FAA administrator tells Congress how agency is preparing for sequestration

WASHINGTON, D.C. — FAA Administrator Michael Huerta told a Congressional subcommittee Wednesday, Feb. 27, the agency has put in a hiring freeze, cut travel and is preparing for furloughs of employees as sequestration appears certain to become effective March 1.

huerta copyCuts in spending under sequestration take the FAA back to its level of spending in 2010, a reduction which Republican members of the subcommittee say should not be too difficult to meet. The FAA accounts for more than 60% of the Department of Transportation’s total budget. More than 85% of the FAA’s 47,000 employees are in field locations and the agency is looking facility by facility to see where cuts will be made, Huerta said.

Both small and metropolitan airports will be affected, Huerta told committee members. Airports with less than 150,000 operations annually or 10,000 commercial operations are considered for tower closures. Metropolitan areas may face partial closures. As an example, Huerta cited Chicago’s O’Hare Airport where there are two towers. Night operations might be reduced there, eliminating operations at one tower on two runways.

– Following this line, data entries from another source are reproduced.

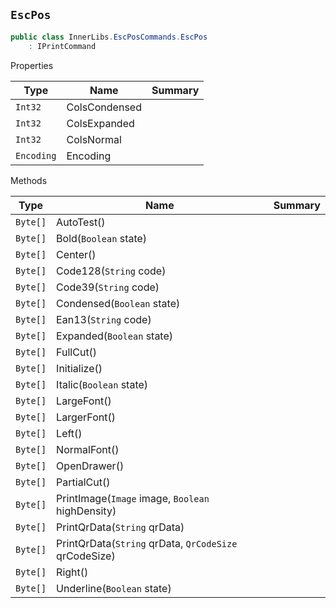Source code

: ## `EscPos`

```csharp
public class InnerLibs.EscPosCommands.EscPos
    : IPrintCommand

```

Properties

| Type | Name | Summary | 
| --- | --- | --- | 
| `Int32` | ColsCondensed |  | 
| `Int32` | ColsExpanded |  | 
| `Int32` | ColsNormal |  | 
| `Encoding` | Encoding |  | 


Methods

| Type | Name | Summary | 
| --- | --- | --- | 
| `Byte[]` | AutoTest() |  | 
| `Byte[]` | Bold(`Boolean` state) |  | 
| `Byte[]` | Center() |  | 
| `Byte[]` | Code128(`String` code) |  | 
| `Byte[]` | Code39(`String` code) |  | 
| `Byte[]` | Condensed(`Boolean` state) |  | 
| `Byte[]` | Ean13(`String` code) |  | 
| `Byte[]` | Expanded(`Boolean` state) |  | 
| `Byte[]` | FullCut() |  | 
| `Byte[]` | Initialize() |  | 
| `Byte[]` | Italic(`Boolean` state) |  | 
| `Byte[]` | LargeFont() |  | 
| `Byte[]` | LargerFont() |  | 
| `Byte[]` | Left() |  | 
| `Byte[]` | NormalFont() |  | 
| `Byte[]` | OpenDrawer() |  | 
| `Byte[]` | PartialCut() |  | 
| `Byte[]` | PrintImage(`Image` image, `Boolean` highDensity) |  | 
| `Byte[]` | PrintQrData(`String` qrData) |  | 
| `Byte[]` | PrintQrData(`String` qrData, `QrCodeSize` qrCodeSize) |  | 
| `Byte[]` | Right() |  | 
| `Byte[]` | Underline(`Boolean` state) |  | 



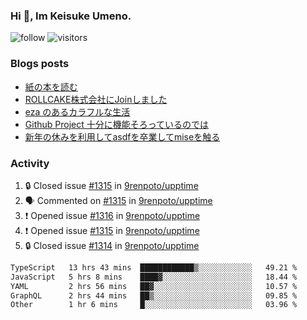 ### Hi 👋, Im Keisuke Umeno.

<!--
**9renpoto/9renpoto** is a ✨ _special_ ✨ repository because its `README.md` (this file) appears on your GitHub profile.

Here are some ideas to get you started:

- 🔭 I’m currently working on ...
- 🌱 I’m currently learning ...
- 👯 I’m looking to collaborate on ...
- 🤔 I’m looking for help with ...
- 💬 Ask me about ...
- 📫 How to reach me: ...
- 😄 Pronouns: ...
- ⚡ Fun fact: ...
-->

![follow](https://img.shields.io/github/followers/9renpoto?label=Follow&style=social)
![visitors](https://komarev.com/ghpvc/?username=9renpoto&label=Profile%20views&color=0e75b6&style=flat)

### Blogs posts

<!-- BLOG-POST-LIST:START -->
- [紙の本を読む](https://9renpoto.win/entry/2024/02/25/reading-papar-book)
- [ROLLCAKE株式会社にJoinしました](https://9renpoto.win/entry/2024/02/11/join)
- [eza のあるカラフルな生活](https://9renpoto.win/entry/2024/02/01/eza)
- [Github Project 十分に機能そろっているのでは](https://9renpoto.win/entry/2024/01/14/gh-projects)
- [新年の休みを利用してasdfを卒業してmiseを触る](https://9renpoto.win/entry/2024/01/07/mise)
<!-- BLOG-POST-LIST:END -->

### Activity

<!--START_SECTION:activity-->
1. 🔒 Closed issue [#1315](https://github.com/9renpoto/upptime/issues/1315) in [9renpoto/upptime](https://github.com/9renpoto/upptime)
2. 🗣 Commented on [#1315](https://github.com/9renpoto/upptime/issues/1315#issuecomment-1965980219) in [9renpoto/upptime](https://github.com/9renpoto/upptime)
3. ❗ Opened issue [#1316](https://github.com/9renpoto/upptime/issues/1316) in [9renpoto/upptime](https://github.com/9renpoto/upptime)
4. ❗ Opened issue [#1315](https://github.com/9renpoto/upptime/issues/1315) in [9renpoto/upptime](https://github.com/9renpoto/upptime)
5. 🔒 Closed issue [#1314](https://github.com/9renpoto/upptime/issues/1314) in [9renpoto/upptime](https://github.com/9renpoto/upptime)
<!--END_SECTION:activity-->

<!--START_SECTION:waka-->

```txt
TypeScript   13 hrs 43 mins  ████████████▒░░░░░░░░░░░░   49.21 %
JavaScript   5 hrs 8 mins    ████▓░░░░░░░░░░░░░░░░░░░░   18.44 %
YAML         2 hrs 56 mins   ██▓░░░░░░░░░░░░░░░░░░░░░░   10.57 %
GraphQL      2 hrs 44 mins   ██▒░░░░░░░░░░░░░░░░░░░░░░   09.85 %
Other        1 hr 6 mins     █░░░░░░░░░░░░░░░░░░░░░░░░   03.96 %
```

<!--END_SECTION:waka-->
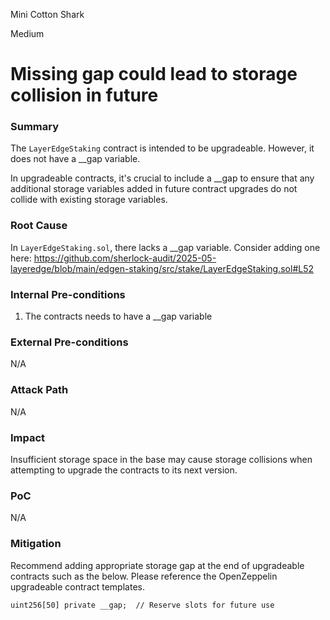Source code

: Mini Cotton Shark

Medium

# Missing gap could lead to storage collision in future

### Summary

The `LayerEdgeStaking` contract is intended to be upgradeable. However, it does not have a __gap variable.

In upgradeable contracts, it's crucial to include a __gap to ensure that any additional storage variables added in future contract upgrades do not collide with existing storage variables.


### Root Cause

In `LayerEdgeStaking.sol`, there lacks a __gap variable.
Consider adding one here:
https://github.com/sherlock-audit/2025-05-layeredge/blob/main/edgen-staking/src/stake/LayerEdgeStaking.sol#L52

### Internal Pre-conditions

1. The contracts needs to have a __gap variable

### External Pre-conditions

N/A

### Attack Path

N/A

### Impact

 Insufficient storage space in the base may cause storage collisions when attempting to upgrade the contracts to its next version.

### PoC

N/A

### Mitigation

Recommend adding appropriate storage gap at the end of upgradeable contracts such as the below. Please reference the OpenZeppelin upgradeable contract templates.

```solidity
uint256[50] private __gap;  // Reserve slots for future use
```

Huerta was also asked to consider cargo service as decisions are made to curtail service. Most cargo flights operate overnight and if service is curtailed, deliveries of goods could be curtailed, particularly if weather conditions require services of on-site personnel.

Representatives from two states urged the administrator to keep general aviation in mind as closing towers is considered. Rep. Nick J. Rahal II (D-W.Va.) told the administrator how important general aviation is to his state and urged him to keep the facilities operating. Rep. Steve Daines (R-Mont.) made a similar plea, declaring the value of these GA airports to his state.

Several members of the Subcommittee of the Transportation and Infrastructure Committee were less than supportive of Huerta’s concerns about cutting expenses. Rep. Larry Bucshon (R-Ind.) commented that his state had cut expenses, has a balanced budget, fewer employees, and operates more efficiently. He said ways could certainly be found to cut $16 billion out of a budget of $627 billion.

Another member of the subcommittee reminded the administrator that members of Congress will also have to curtail expenses, perhaps furloughing or terminating members of their staffs.

Although the announced purpose of the hearing was to examine how the FAA was operating after passage of the FAA Modernization and Reform Act of 2012 after going five years on multiple short-term extensions, most of the questions and discussion centered on the pending sequestration.

For more information: FAA.gov


  1. Buford Suffridge says

    These bureaucrats like to pretend like they can’t operate if they don’t have an increased budget each and every year. Huerta should be embarrassed to complain when, and I don’t necessarily even believe it, the FAA budget will only be cut back to a previous two year level. Wait until he gets his tax bill and gets hit with other hidden fees, fines and taxes under Obamacare and he’ll personally long for his 2010 level of take home pay. Of course I’m sure as a government bureaucrat he’ll be expecting the taxpayers to make up that difference for him with a huge salary increase; and perhaps even a bonus for “doing a good job.”

  2. Kent Misegades says

    More nonsensical fear-mongering from a federal government incapable of using zero-based budgeting as most good companies do. This cartoon describes the real problem – overspending:

    Shut down half of D.C. and we’ll have an unprecedented economic boom. Shut down towers at smaller airports. If the airport owner (cities, towns, counties) object, let them pay for it. Why must towers be operated by government employees?

  3. Richard says

    This sequestration is a joke. The budget is still larger than last year’s even with the cuts. The government’s appetite for spending has got to be brought to a halt. They are playing a fear game with the citizens of this great country. There is so much waste and so many unneeded government employees and so many unneeded departments. Its time to “bite the bulklet”.

  4. Mack says

    Closing towers is certainly easy, and welcomed by pilots, but I’d like to point out other waste, too.

    Much money is spent de-certifying medicals, then, re-certifying medicals, (through special issuances).

    I recall the FAA was petitioned by thousands of people to eliminate the third class and to allow for driver’s license medicals, as done in LSA flying.

    GA could really use a break, about now!